Apparently they made up a special tool to lay the trace in flat. They quoted the customer 700 dollars in wire and 2 hours labor for 70 feet of installed heat trace.

any of you guys do this?


----------



## eddiecalder (Jul 15, 2008)

Where is this drain located? What material is the pipe? What discharges into the pipe?

The heat trace is expensive I think last time I bought some it was around $5 per foot.


----------



## 907plumber (Mar 13, 2010)

eddiecalder said:


> Where is this drain located? What material is the pipe? What discharges into the pipe?
> 
> The heat trace is expensive I think last time I bought some it was around $5 per foot.


The pipe in question is a 4 inch cast that is the house main. It is somewhat shallow and is freezing just before it hits the sewer. The ground above it is being plowed allowing the cold to reach it.

The owners go out of town quite a bit, and the thought is the condenstation from the furnace is trickling down the pipe and building up and with no occupancy there is not enough warm water being used to free up the build up.

My suggestion was to fill up the condensate p-trap with rock salt or ice melt. That way everytime it drains it carries some salt with it.


----------



## eddiecalder (Jul 15, 2008)

I like the salt idea more than the heat trace. Someone will end up messing it up with a drain cleaning machine someday (if the owner sell the house). Why was the piping not installed below frost level? The heat trace would work but I would be concerned with it causing blockages. 

Why not just turn off (or down to like 40F) the furnace next time they go out of town (depending on how long they are gone for)


----------



## pipe doc (Dec 26, 2010)

I have never seen a heat trace that worked long term . we installed a sprinkler clock and a solenoid valve that flows hot water at regular intervals .


----------



## eddiecalder (Jul 15, 2008)

pipe doc said:


> I have never seen a heat trace that worked long term . we installed a sprinkler clock and a solenoid valve that flows hot water at regular intervals .


Good idea!


----------



## Redwood (Sep 8, 2008)

Are there bellies in the line?
Anything happening like leaking flappers, fill valves, or dripping faucets?

Probably not the case in Alaska but often so here...


----------



## 907plumber (Mar 13, 2010)

Redwood said:


> Are there bellies in the line?
> Anything happening like leaking flappers, fill valves, or dripping faucets?
> 
> Probably not the case in Alaska but often so here...

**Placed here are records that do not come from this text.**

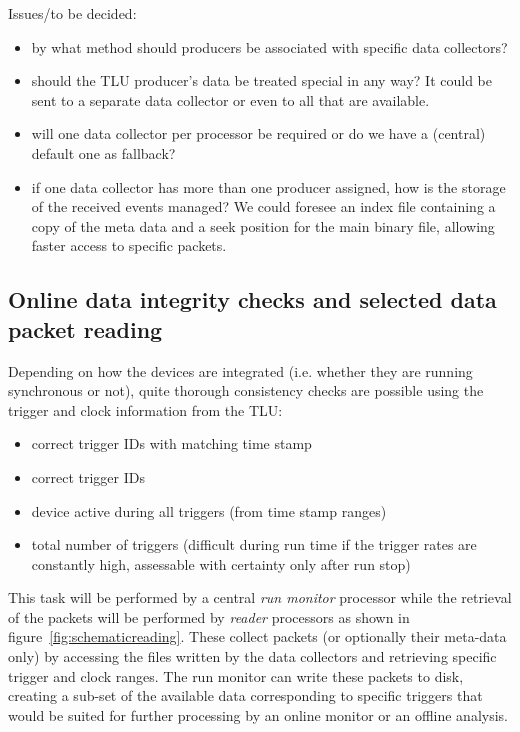 \documentclass[paper=a4, fontsize=11pt]{scrartcl}	%
\numberwithin{equation}{section}		%
\numberwithin{figure}{section}			%
\numberwithin{table}{section}				%
\begin{document}
Issues/to be decided:
\begin{itemize}
\item by what method should producers be associated with specific data collectors?
\item should the TLU producer's data be treated special in any way? It
  could be sent to a separate data collector or even to all that are available.
\item will one data collector per processor be required or do we have
  a (central) default one as fallback?
\item if one data collector has more than one producer assigned, how
  is the storage of the received events managed? We could foresee an
  index file containing a copy of the meta data and a seek position
  for the main binary file, allowing faster access to specific packets.
\end{itemize}


\subsection{Online data integrity checks and selected data packet reading}
\label{sec:integrity}
Depending on how the devices are integrated (i.e. whether they are running
synchronous or not), quite thorough consistency checks are
possible using the trigger and clock information from the TLU:

\begin{itemize}
\item correct trigger IDs with matching time stamp
\item correct trigger IDs
\item device active during all triggers (from time stamp ranges)
\item total number of triggers (difficult during run time if the trigger
  rates are constantly high, assessable with certainty only after run stop)
\end{itemize}

This task will be performed by a central \emph{run monitor} processor
while the retrieval of the packets will be performed by \emph{reader}
processors as shown in figure~\ref{fig:schematicreading}. These
collect packets (or optionally their meta-data only) by accessing the
files written by the data collectors and retrieving specific trigger
and clock ranges. The run monitor can write these packets to disk,
creating a sub-set of the available data corresponding to specific
triggers that would be suited for further processing by an online
monitor or an offline analysis. 
\end{document}
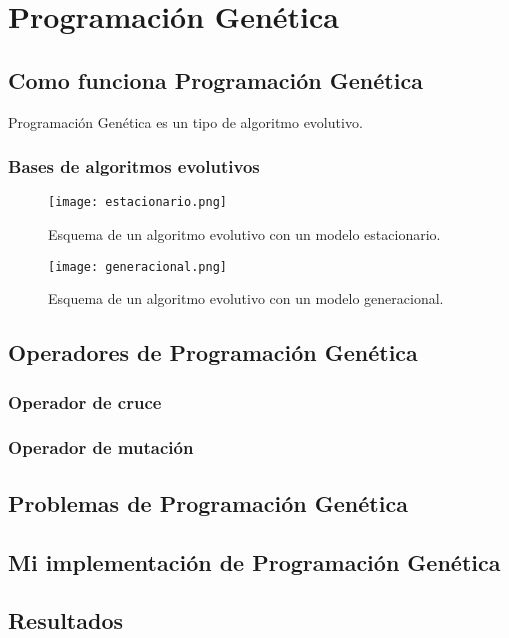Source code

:\section{Programación Genética}

\subsection{Como funciona Programación Genética}

Programación Genética es un tipo de algoritmo evolutivo.

\subsubsection{Bases de algoritmos evolutivos}

\begin{figure}[H]
    \centering
	  \texttt{[image: estacionario.png]}
     \label{fig:modelo_estacionario}
    \caption{Esquema de un algoritmo evolutivo con un modelo estacionario.}

\end{figure}

\begin{figure}[H]
    \centering
	  \texttt{[image: generacional.png]}
     \label{fig:modelo_generacioal}
    \caption{Esquema de un algoritmo evolutivo con un modelo generacional.}
\end{figure}

\subsection{Operadores de Programación Genética}

\subsubsection{Operador de cruce}

\subsubsection{Operador de mutación}


\subsection{Problemas de Programación Genética}

\subsection{Mi implementación de Programación Genética}

\subsection{Resultados}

We think the problem is the condensation from the furnace. I actually need to call the customer and find out what they actually found to be the blockage.


----------



## Redwood (Sep 8, 2008)

907plumber said:


> We think the problem is the condensation from the furnace. I actually need to call the customer and find out what they actually found to be the blockage.


A low trickle flow will do it every time! :thumbup:

Maybe the thing to do is put it on a condensate pump so it discharges in periodic blasts...


----------